Come on, man! People were paying $1M dollars for rocks.
What was the result? Millions of people were working in their living rooms and casually spending money on anything. Everyone was becoming rich. We were all stock market wizards. We all knew someone who was a crypto-millionaire. Stimulus cheques became lottery tickets and no one “worked” from home.
A number of events that never occurred before happened simultaneously.
We normalized the new environment after 18 months. This was, of course, far from normal. this was far from normal.
The S&P 500 has historically returned 8-10% per year. In 2019, it increased 31%, 18% in 2020, and 31% by 2021 (after a 30 percent decline in a single month). This is not normal.
In 2019, the Invesco QQQ ETF that tracks the tech-heavy Nasdaq returned 39% (!!!) In 2020, 27% of the stock market will be worth it. This is not normal.
In the context of history, two years are a blip. But in today’s “everywhere at once“, it feels like ages. The 24/7 coverage of economic and financial news keeps us in a state of hyper-exaggerated “right now.”
It’s hard to remember life before “right now” when you’re always in the present. The “right now” has become our standard for normality.
If you finished college just before the pandemic, or if you became interested in stock markets because you were bored at home while working, then the last three year are the only normal years you’ve ever known.
The new normal consisted of rocket ship emojis and NFTs. Also, billion-dollar companies subsidized with cheap capital that couldn’t make a profit.
This new normal was not normal. This new normal is just the normalization euphoria.
Stocks cannot increase by 30% each year. Cash-strapped companies can’t continue to hire thousands of new workers. Assets with no real value cannot be valued at insane levels. Interest rates cannot remain at zero percent forever.
This was never going be sustainable.
If you were seduced, then it seemed sustainable.
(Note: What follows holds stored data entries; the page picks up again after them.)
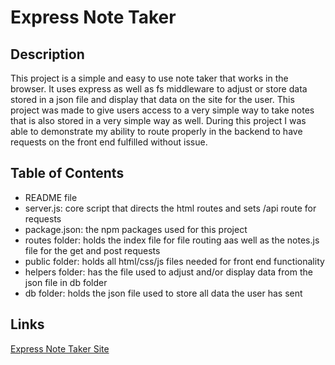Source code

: # Express Note Taker

## Description 

This project is a simple and easy to use note taker that works in the browser. It uses express as well as fs middleware to adjust or store data stored in a json file and display that data on the site for the user. This project was made to give users access to a very simple way to take notes that is also stored in a very simple way as well. During this project I was able to demonstrate my ability to route properly in the backend to have requests on the front end fulfilled without issue.

## Table of Contents
- README file
- server.js: core script that directs the html routes and sets /api route for requests
- package.json: the npm packages used for this project
- routes folder: holds the index file for file routing aas well as the notes.js file for the get and post requests
- public folder: holds all html/css/js files needed for front end functionality
- helpers folder: has the file used to adjust and/or display data from the json file in db folder
- db folder: holds the json file used to store all data the user has sent

## Links 

[Express Note Taker Site]()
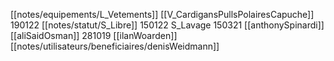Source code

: [[notes/equipements/L_Vetements]] [[V_CardigansPullsPolairesCapuche]] 190122 [[notes/statut/S_Libre]]
150122 S_Lavage
150321 [[anthonySpinardi]]
[[aliSaidOsman]]
281019 [[ilanWoarden]]
[[notes/utilisateurs/beneficiaires/denisWeidmann]]
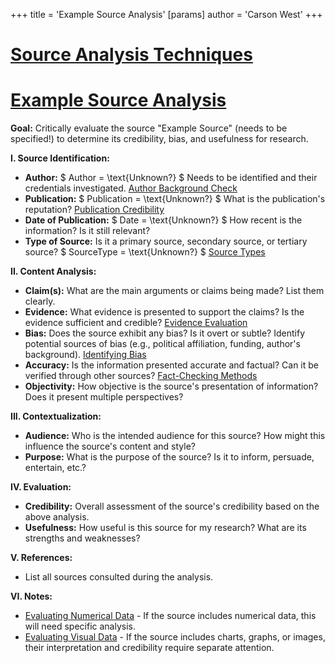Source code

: +++
 title = 'Example Source Analysis'
[params]
	author = 'Carson West'
+++
# [Source Analysis Techniques](./../source-analysis-techniques/)
# [Example Source Analysis](./../example-source-analysis/)

**Goal:** Critically evaluate the source "Example Source" (needs to be specified!) to determine its credibility, bias, and usefulness for research.

**I. Source Identification:**

* **Author:**   $ Author = \text{Unknown?} $   Needs to be identified and their credentials investigated. [Author Background Check](./../author-background-check/)
* **Publication:**   $ Publication = \text{Unknown?} $   What is the publication's reputation? [Publication Credibility](./../publication-credibility/)
* **Date of Publication:**  $ Date = \text{Unknown?} $   How recent is the information?  Is it still relevant?
* **Type of Source:**  Is it a primary source, secondary source, or tertiary source?   $ SourceType = \text{Unknown?} $  [Source Types](./../source-types/)

**II. Content Analysis:**

* **Claim(s):** What are the main arguments or claims being made?  List them clearly.
* **Evidence:** What evidence is presented to support the claims? Is the evidence sufficient and credible? [Evidence Evaluation](./../evidence-evaluation/)
* **Bias:** Does the source exhibit any bias?  Is it overt or subtle?  Identify potential sources of bias (e.g., political affiliation, funding, author's background).  [Identifying Bias](./../identifying-bias/)
* **Accuracy:** Is the information presented accurate and factual?  Can it be verified through other sources? [Fact-Checking Methods](./../fact-checking-methods/)
* **Objectivity:** How objective is the source's presentation of information? Does it present multiple perspectives?

**III. Contextualization:**

* **Audience:** Who is the intended audience for this source? How might this influence the source's content and style?
* **Purpose:** What is the purpose of the source? Is it to inform, persuade, entertain, etc.?


**IV. Evaluation:**

* **Credibility:** Overall assessment of the source's credibility based on the above analysis.
* **Usefulness:**  How useful is this source for my research?  What are its strengths and weaknesses?

**V. References:**

* List all sources consulted during the analysis.


**VI. Notes:**

* [Evaluating Numerical Data](./../evaluating-numerical-data/) - If the source includes numerical data, this will need specific analysis.
* [Evaluating Visual Data](./../evaluating-visual-data/) - If the source includes charts, graphs, or images, their interpretation and credibility require separate attention.



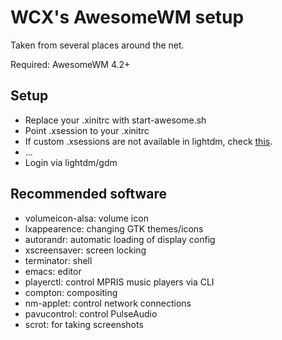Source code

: # WCX's AwesomeWM setup

Taken from several places around the net.

Required: AwesomeWM 4.2+

## Setup

- Replace your .xinitrc with start-awesome.sh
- Point .xsession to your .xinitrc
- If custom .xsessions are not available in lightdm, check [this](https://wiki.ubuntu.com/CustomXSession).
- ...
- Login via lightdm/gdm

## Recommended software

- volumeicon-alsa: volume icon
- lxappearence: changing GTK themes/icons
- autorandr: automatic loading of display config
- xscreensaver: screen locking
- terminator: shell
- emacs: editor
- playerctl: control MPRIS music players via CLI
- compton: compositing
- nm-applet: control network connections
- pavucontrol: control PulseAudio
- scrot: for taking screenshots
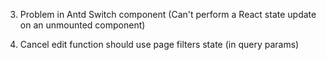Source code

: 3. Problem in Antd Switch component (Can't perform a React state update on an unmounted component)

4. Cancel edit function should use page filters state (in query params)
You wanted to make it sustainable, or at least that’s what you wanted. Everyone loves making money, after all.
It’s not normal to think something is. Now that interest rates are rising, cash-burning businesses have gone bust and speculative investments have crashed, we’re back to “normal.”
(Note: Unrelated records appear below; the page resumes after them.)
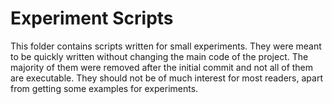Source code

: # Experiment Scripts

This folder contains scripts written for small experiments. They were meant to be quickly written without changing the main code of the project. The majority of them were removed after the initial commit and not all of them are executable. They should not be of much interest for most readers, apart from getting some examples for experiments.
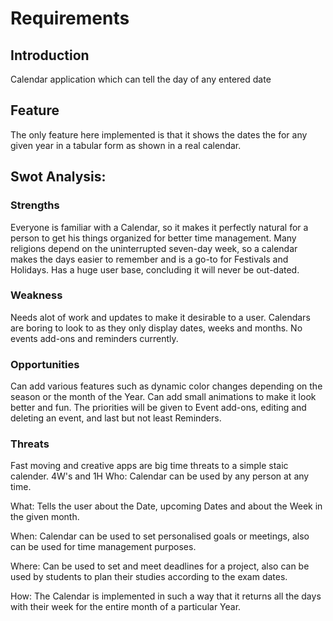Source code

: # Requirements
## Introduction

Calendar application which can tell the day of any entered date

## Feature

The only feature here implemented is that it shows the dates the for any given year in a tabular form as shown in a real calendar.

## Swot Analysis:

### Strengths

Everyone is familiar with a Calendar, so it makes it perfectly natural for a person to get his things organized for better time management.
Many religions depend on the uninterrupted seven-day week, so a calendar makes the days easier to remember and is a go-to for Festivals and Holidays.
Has a huge user base, concluding it will never be out-dated.

### Weakness

Needs alot of work and updates to make it desirable to a user.
Calendars are boring to look to as they only display dates, weeks and months.
No events add-ons and reminders currently.

### Opportunities

Can add various features such as dynamic color changes depending on the season or the month of the Year.
Can add small animations to make it look better and fun.
The priorities will be given to Event add-ons, editing and deleting an event, and last but not least Reminders.

### Threats

Fast moving and creative apps are big time threats to a simple staic calender.
4W's and 1H
Who:
Calendar can be used by any person at any time.

What:
Tells the user about the Date, upcoming Dates and about the Week in the given month.

When:
Calendar can be used to set personalised goals or meetings, also can be used for time management purposes.

Where:
Can be used to set and meet deadlines for a project, also can be used by students to plan their studies according to the exam dates.

How:
The Calendar is implemented in such a way that it returns all the days with their week for the entire month of a particular Year.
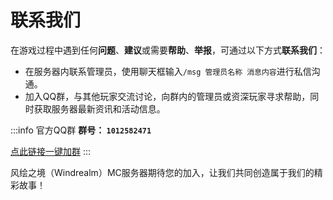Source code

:# 联系我们

在游戏过程中遇到任何**问题**、**建议**或需要**帮助**、**举报**，可通过以下方式**联系我们**：
- 在服务器内联系管理员，使用聊天框输入`/msg 管理员名称 消息内容`进行私信沟通。
- 加入QQ群，与其他玩家交流讨论，向群内的管理员或资深玩家寻求帮助，同时获取服务器最新资讯和活动信息。

:::info 官方QQ群
**群号： `1012582471`**

[点此链接一键加群](https://qm.qq.com/q/iUlUkTbDgI)
:::

风绘之境（Windrealm）MC服务器期待您的加入，让我们共同创造属于我们的精彩故事！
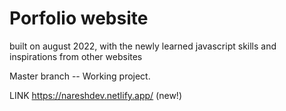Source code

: # Porfolio website 

built on august 2022, with the newly learned javascript skills and inspirations from other websites

Master branch -- Working project.

LINK https://nareshdev.netlify.app/ 
(new!)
This is not a recession. This is not a scenario from 2008. It’s just a mean-reversion.
It’s hard to get out of the mean reversions, especially if you are in love with euphoria. The boom cycle. You will be a pessimist about the economy if you have been making money for months and suddenly you start to lose money.
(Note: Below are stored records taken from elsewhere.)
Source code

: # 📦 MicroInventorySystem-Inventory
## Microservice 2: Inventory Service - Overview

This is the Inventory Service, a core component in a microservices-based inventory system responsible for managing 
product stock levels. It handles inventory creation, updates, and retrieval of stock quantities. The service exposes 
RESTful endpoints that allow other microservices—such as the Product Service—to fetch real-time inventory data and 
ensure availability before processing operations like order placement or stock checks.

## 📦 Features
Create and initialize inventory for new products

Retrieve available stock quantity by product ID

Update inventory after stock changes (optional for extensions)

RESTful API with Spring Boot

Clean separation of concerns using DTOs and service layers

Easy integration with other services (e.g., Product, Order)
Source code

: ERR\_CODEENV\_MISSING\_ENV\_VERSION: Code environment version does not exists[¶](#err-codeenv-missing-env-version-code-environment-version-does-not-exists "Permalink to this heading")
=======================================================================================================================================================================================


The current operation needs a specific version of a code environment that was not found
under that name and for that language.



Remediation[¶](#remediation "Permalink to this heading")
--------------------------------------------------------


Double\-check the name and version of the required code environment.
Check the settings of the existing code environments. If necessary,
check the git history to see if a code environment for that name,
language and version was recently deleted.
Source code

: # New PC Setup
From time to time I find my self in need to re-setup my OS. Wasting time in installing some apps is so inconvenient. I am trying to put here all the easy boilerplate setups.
You will believe that the labor market has crashed when your employer used free money to hire a large number of people, but then cut jobs in order to concentrate on profitability once the money runs out.
You will naturally think that the economy is in trouble when you were able to secure a 30-year loan at a rate of 3% and now you are paying 5.50%.
When every piece of online financial information highlights how far away we are from the peak of euphoria, without mentioning how insane the peak of euphoria in the first instance was, it is only natural to feel that the world has crashed.
Everything feels this way right now.
If you extend your time horizon it will look more like this.
Market speculation that is profitable and widespread is not normal. It’s not normal for companies to burn cash in perpetuity. You are currently experiencing a return to normal.
Your negative feelings are stronger the more you normalize the euphoria from the past few years.
There are always risks. Risks will always exist. When unemployment and interest rates reach historic lows and consumer spending is high and companies who make money continue to make money, then I think that we will be okay.
The air travel industry is booming. Sports events are packed. Restaurants are busy. And dive bar cover bands have returned to the scene. Spend some time outside and away from screens. Right now, real life is on a major bull run.